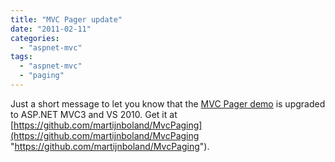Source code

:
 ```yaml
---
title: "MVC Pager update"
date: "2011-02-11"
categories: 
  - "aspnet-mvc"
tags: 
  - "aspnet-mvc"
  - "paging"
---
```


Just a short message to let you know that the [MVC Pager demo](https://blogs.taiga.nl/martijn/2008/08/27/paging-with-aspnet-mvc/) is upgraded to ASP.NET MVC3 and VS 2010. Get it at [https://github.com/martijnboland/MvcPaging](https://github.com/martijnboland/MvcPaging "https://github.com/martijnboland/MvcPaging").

※ ※ ※

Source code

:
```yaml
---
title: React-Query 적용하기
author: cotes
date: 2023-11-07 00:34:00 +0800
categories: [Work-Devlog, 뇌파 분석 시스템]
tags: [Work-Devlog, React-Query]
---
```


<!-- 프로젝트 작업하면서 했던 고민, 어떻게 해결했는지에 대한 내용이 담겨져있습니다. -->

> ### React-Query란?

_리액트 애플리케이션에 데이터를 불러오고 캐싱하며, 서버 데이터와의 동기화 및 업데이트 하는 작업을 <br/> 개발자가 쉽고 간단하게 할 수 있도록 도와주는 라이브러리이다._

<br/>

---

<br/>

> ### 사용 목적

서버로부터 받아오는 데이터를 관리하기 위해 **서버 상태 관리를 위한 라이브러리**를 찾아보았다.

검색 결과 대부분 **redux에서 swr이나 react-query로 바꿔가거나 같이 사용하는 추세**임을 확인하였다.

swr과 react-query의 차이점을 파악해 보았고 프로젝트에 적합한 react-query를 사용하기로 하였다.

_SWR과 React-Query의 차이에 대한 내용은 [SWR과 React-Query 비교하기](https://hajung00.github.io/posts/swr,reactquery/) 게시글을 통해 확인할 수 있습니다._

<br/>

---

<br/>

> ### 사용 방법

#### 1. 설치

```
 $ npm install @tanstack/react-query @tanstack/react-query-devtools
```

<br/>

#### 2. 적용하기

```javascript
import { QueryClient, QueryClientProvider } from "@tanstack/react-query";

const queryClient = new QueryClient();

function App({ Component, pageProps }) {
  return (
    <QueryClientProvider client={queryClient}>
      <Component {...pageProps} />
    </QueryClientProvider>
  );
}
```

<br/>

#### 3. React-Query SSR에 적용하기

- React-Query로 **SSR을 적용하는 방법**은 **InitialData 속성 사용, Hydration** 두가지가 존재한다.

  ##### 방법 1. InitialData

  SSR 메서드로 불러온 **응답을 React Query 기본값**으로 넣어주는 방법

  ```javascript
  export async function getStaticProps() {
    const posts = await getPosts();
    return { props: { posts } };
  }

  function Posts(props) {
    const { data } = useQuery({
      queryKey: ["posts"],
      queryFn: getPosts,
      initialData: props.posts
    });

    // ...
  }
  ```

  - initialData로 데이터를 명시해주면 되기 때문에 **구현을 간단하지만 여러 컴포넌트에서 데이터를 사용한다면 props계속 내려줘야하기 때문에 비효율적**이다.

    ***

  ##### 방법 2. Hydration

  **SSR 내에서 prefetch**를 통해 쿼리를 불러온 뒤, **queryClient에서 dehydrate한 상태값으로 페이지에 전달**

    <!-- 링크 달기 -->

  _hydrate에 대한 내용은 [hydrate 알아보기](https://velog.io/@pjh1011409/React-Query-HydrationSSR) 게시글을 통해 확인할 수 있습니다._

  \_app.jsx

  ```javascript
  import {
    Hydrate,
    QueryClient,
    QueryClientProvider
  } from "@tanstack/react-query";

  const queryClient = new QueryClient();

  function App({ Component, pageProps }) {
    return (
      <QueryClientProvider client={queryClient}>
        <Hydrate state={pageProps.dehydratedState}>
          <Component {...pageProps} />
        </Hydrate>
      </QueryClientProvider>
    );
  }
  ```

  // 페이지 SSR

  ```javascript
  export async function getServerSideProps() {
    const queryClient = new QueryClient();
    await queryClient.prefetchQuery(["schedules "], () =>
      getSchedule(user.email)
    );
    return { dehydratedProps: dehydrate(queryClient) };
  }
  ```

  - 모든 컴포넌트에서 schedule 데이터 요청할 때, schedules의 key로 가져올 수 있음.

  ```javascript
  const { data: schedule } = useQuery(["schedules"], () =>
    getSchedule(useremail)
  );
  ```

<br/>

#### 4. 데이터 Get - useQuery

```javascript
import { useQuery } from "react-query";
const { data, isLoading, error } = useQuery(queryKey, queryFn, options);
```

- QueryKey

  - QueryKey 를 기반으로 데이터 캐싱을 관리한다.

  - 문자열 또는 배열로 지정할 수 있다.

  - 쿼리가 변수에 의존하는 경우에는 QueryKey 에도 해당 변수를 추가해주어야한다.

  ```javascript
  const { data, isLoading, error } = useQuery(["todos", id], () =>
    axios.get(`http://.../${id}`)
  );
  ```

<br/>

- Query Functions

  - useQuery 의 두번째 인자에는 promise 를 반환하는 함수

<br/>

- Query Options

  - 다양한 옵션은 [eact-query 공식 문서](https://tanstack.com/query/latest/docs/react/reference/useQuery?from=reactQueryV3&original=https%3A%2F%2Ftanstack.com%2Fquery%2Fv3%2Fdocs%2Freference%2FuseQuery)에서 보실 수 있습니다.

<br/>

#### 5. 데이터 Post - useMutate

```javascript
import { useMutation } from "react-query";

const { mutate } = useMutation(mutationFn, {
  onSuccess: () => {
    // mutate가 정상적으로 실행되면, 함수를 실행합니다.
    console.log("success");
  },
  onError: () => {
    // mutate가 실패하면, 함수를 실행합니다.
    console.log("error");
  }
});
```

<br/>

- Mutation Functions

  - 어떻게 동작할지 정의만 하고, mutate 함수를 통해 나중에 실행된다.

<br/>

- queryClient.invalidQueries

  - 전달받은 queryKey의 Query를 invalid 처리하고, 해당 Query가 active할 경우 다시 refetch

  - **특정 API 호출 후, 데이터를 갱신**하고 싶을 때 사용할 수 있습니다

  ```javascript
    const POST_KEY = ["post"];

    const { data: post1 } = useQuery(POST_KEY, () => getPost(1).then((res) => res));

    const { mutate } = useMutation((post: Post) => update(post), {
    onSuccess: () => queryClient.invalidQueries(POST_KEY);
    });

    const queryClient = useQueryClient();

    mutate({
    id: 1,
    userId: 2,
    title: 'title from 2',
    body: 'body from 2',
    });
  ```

※ ※ ※

| EXERCISE DIRECTIONS |
This task asks for the number of lines above that include the string "Component". Respond with that number only.

| COMPLETED EXERCISE |
4